[mpich-discuss] Socket closed
Tim Kroeger
tim.kroeger at cevis.uni-bremen.de
Thu Nov 5 01:45:36 CST 2009
Dear Dave,
On Wed, 4 Nov 2009, Dave Goodell wrote:
> If you do suspect that you are out of memory and you are running on Linux,
> check your system log for messages that say "invoked oom-killer". If you
> find those messages then you are definitely running out of memory.
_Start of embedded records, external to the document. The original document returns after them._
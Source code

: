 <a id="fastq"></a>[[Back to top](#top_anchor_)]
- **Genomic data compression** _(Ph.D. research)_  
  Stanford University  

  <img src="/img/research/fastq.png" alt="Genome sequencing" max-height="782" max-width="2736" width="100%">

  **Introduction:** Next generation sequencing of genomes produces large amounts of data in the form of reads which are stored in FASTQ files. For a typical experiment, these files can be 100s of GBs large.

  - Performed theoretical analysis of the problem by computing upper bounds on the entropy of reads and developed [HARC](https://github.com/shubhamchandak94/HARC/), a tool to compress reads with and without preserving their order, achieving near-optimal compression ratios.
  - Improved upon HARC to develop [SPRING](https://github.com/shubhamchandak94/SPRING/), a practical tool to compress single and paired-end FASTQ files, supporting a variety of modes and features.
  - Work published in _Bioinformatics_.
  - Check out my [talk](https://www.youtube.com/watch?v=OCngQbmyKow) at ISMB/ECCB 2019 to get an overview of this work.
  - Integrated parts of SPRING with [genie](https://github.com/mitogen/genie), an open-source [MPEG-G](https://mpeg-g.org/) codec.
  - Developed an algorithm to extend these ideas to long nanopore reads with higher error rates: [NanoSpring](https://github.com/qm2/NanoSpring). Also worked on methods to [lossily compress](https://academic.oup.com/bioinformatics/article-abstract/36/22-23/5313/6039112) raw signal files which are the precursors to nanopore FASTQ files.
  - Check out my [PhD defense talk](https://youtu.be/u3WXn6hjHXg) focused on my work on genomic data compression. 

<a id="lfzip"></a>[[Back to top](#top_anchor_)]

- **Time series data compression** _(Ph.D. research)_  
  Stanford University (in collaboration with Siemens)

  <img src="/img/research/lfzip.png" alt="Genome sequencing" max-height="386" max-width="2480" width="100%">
Thank you for that hint. I got some of these messages (exactly they
say things like "oom-killer: gfp_mask=0x201d2, order=0"), but how can
I be sure that they were caused by my application? I am running on a
large cluster, and it would not surprise me if somebody else's
applications would also sometimes run out of memory. The system log
does not seem to give any information about the time at which the
oom-killer has been invoked.
Anyway, after getting the thread balance right, my application does no
longer crash after the 4th time step. Rather, it crashes after the
7th time step. On the one hand, this argues for memory shortage since
otherwise optimizing the balance would not have had any effect. On
the other hand, 7 steps should not consume more memory than 4 steps
since there is no adaptive grid refinement (yet). I guess there is
some memory leak somewhere in my application.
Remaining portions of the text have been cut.